I am currently in the process to update my package to allow using HuGene 
arrays as exon arrays, and I will inform you once I have uploaded the 
new version. Until then I must ask you to use the older *.r3.pgf file.

Best regards
Christian
_._._._._._._._._._._._._._._._._._
C.h.r.i.s.t.i.a.n   S.t.r.a.t.o.w.a
V.i.e.n.n.a           A.u.s.t.r.i.a
e.m.a.i.l:        cstrato at aon.at
_._._._._._._._._._._._._._._._._._


Tim Rayner wrote:
> Hi,
>
> I'm seeing what appears to be odd behaviour from the xps rma() method
> when trying to summarize a small test dataset from the
> HuGene-1_0-st-v1 array. The oddness is that whatever options I pass to
> rma(), I only ever get summary data for 57 probe sets back (obviously
> I'd expect rather more than that).
>
> I'm using 64-bit Mac OSX, and I believe I've installed everything
> correctly and imported the probe annotation from the latest chip
> library files on Affy's web site. I did have to compile ROOT from
> source to support the 64-bit architecture, but that went pretty
> smoothly. After some hours of poking through the xps code I'm a little
> suspicious about the probe masking, but not much wiser, I'm afraid.
>
> I should just briefly mention that I can run rma over the same data
> set by using the oligo package, so I think the data files are fine.
>
> Attached is a sample session, which I've just run from scratch to
> confirm the problem, and my sessionInfo.

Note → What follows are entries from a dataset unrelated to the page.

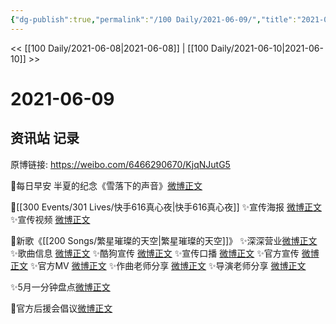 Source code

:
 ```yaml
---
{"dg-publish":true,"permalink":"/100 Daily/2021-06-09/","title":"2021-06-09","created":"2023-04-09T21:33:25.329+08:00","updated":"2023-04-09T21:34:02.707+08:00"}
---
```



<< [[100 Daily/2021-06-08\|2021-06-08]] | [[100 Daily/2021-06-10\|2021-06-10]] >>

# 2021-06-09

## 资讯站 记录

原博链接: https://weibo.com/6466290670/KjqNJutG5

🌟每日早安
半夏的纪念《雪落下的声音》[微博正文](https://m.weibo.cn/6466290670/4646087262997905)

🌟[[300 Events/301 Lives/快手616真心夜\|快手616真心夜]]
✨宣传海报 [微博正文](https://m.weibo.cn/6466290670/4646118681740648)
✨宣传视频 [微博正文](https://m.weibo.cn/6466290670/4646139511705465)

🌟新歌《[[200 Songs/繁星璀璨的天空\|繁星璀璨的天空]]》
✨深深营业[微博正文](https://m.weibo.cn/6466290670/4646213775790098)
✨歌曲信息 [微博正文](https://m.weibo.cn/6466290670/4646121899559777)
✨酷狗宣传 [微博正文](https://m.weibo.cn/6466290670/4646118158503377)
✨宣传口播 [微博正文](https://m.weibo.cn/6466290670/4646118380280148)
✨官方宣传 [微博正文](https://m.weibo.cn/6466290670/4646134642115046)
✨官方MV [微博正文](https://m.weibo.cn/6466290670/4646202166217213)
✨作曲老师分享 [微博正文](https://m.weibo.cn/6466290670/4646261921681024)
✨导演老师分享 [微博正文](https://m.weibo.cn/6466290670/4646274152268051)

✨5月一分钟盘点[微博正文](https://m.weibo.cn/6466290670/4646167848423395)

🌟官方后援会倡议[微博正文](https://m.weibo.cn/6466290670/4646313951758134)

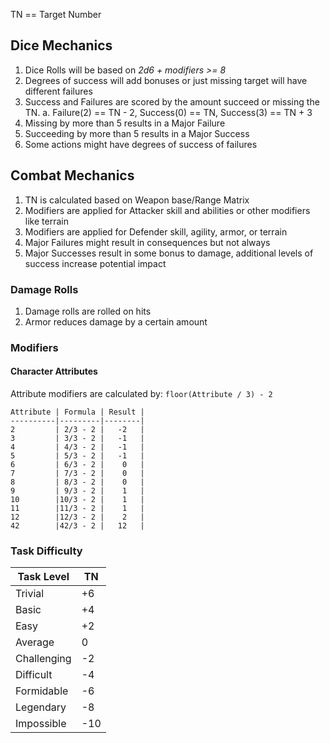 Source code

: <!--
 Copyright (c) 2021 Trevor Redfern
 
 This software is released under the MIT License.
 https://opensource.org/licenses/MIT
-->

TN == Target Number

## Dice Mechanics
1. Dice Rolls will be based on _2d6 + modifiers >= 8_
2. Degrees of success will add bonuses or just missing target will have different failures
3. Success and Failures are scored by the amount succeed or missing the TN. 
  a. Failure(2) == TN - 2, Success(0) == TN, Success(3) == TN + 3
4. Missing by more than 5 results in a Major Failure
5. Succeeding by more than 5 results in a Major Success
6. Some actions might have degrees of success of failures

## Combat Mechanics
1. TN is calculated based on Weapon base/Range Matrix
2. Modifiers are applied for Attacker skill and abilities or other modifiers like terrain
3. Modifiers are applied for Defender skill, agility, armor, or terrain
4. Major Failures might result in consequences but not always
5. Major Successes result in some bonus to damage, additional levels of success increase potential impact


### Damage Rolls
1. Damage rolls are rolled on hits
2. Armor reduces damage by a certain amount

### Modifiers
#### Character Attributes

Attribute modifiers are calculated by: `floor(Attribute / 3) - 2`

```
Attribute | Formula | Result |
----------|---------|--------|
2         | 2/3 - 2 |   -2   |
3         | 3/3 - 2 |   -1   |
4         | 4/3 - 2 |   -1   |
5         | 5/3 - 2 |   -1   |
6         | 6/3 - 2 |    0   |
7         | 7/3 - 2 |    0   |
8         | 8/3 - 2 |    0   |
9         | 9/3 - 2 |    1   |
10        |10/3 - 2 |    1   |
11        |11/3 - 2 |    1   |
12        |12/3 - 2 |    2   |
42        |42/3 - 2 |   12   |
```

### Task Difficulty

Task Level  | TN  |
------------|-----|
Trivial     | +6  |
Basic       | +4  |
Easy        | +2  |
Average     |  0  |
Challenging | -2  |
Difficult   | -4  |
Formidable  | -6  |
Legendary   | -8  |
Impossible  |-10  |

I'm wondering if anyone else
> has seen this, or if I've just made some fundamental error.
>
> Many thanks,
>
> Tim Rayner
>
>
>
> #############################################
> ## sessionInfo():
>
>   
>> sessionInfo()
>>     
> R version 2.8.1 Patched (2009-01-19 r47650)
> i386-apple-darwin9.6.0
>
> locale:
> en_GB.UTF-8/en_GB.UTF-8/C/C/en_GB.UTF-8/en_GB.UTF-8
>
> attached base packages:
> [1] tools     stats     graphics  grDevices utils     datasets  methods
> [8] base
>
> other attached packages:
> [1] Biobase_2.2.2 xps_1.2.5
>
> loaded via a namespace (and not attached):
> [1] tcltk_2.8.1
>
>
>
> ##############################################
> ## Session commands:
> library('xps')
> celdir=getwd()
> celfiles=list.files(pattern='.*.CEL')
> libdir <- '/Users/tfr23/Documents/resources/HuGene-1_0/'
> xps.scheme <- import.genome.scheme(filename='HuGene-1_0-st-v1-r4',
>                                    filedir=libdir,
>                                    layoutfile=paste(libdir,
>                                      'HuGene-1_0-st-v1.r4.clf',
>                                      sep=''),
>                                    schemefile=paste(libdir,
>                                      'HuGene-1_0-st-v1.r4.pgf',
>                                      sep=''),
>                                    transcript=paste(libdir,
>
> 'HuGene-1_0-st-v1.na27.hg18.transcript.csv',
>                                      sep=''),
>                                    verbose=TRUE)
>
> xps.cel<-import.data(xps.scheme, 'HuGeneCelData', celdir=celdir,
> celfiles=celfiles)
>
> xps.cel<-attachInten(xps.cel)
>
> xps.rma <- rma(xps.cel,
>                filename='HuGeneMixRMAMetacore',
>                exonlevel='metacore+affx',
>                background='antigenomic',
>                normalize=TRUE)
>
> ######################################
> ## Session output:
>
> Welcome to xps version 1.2.5
>     an R wrapper for XPS - eXpression Profiling System
>     (c) Copyright 2001-2009 by Christian Stratowa
>
> Creating new file
> </Users/tfr23/Documents/resources/HuGene-1_0/HuGene-1_0-st-v1-r4.root>...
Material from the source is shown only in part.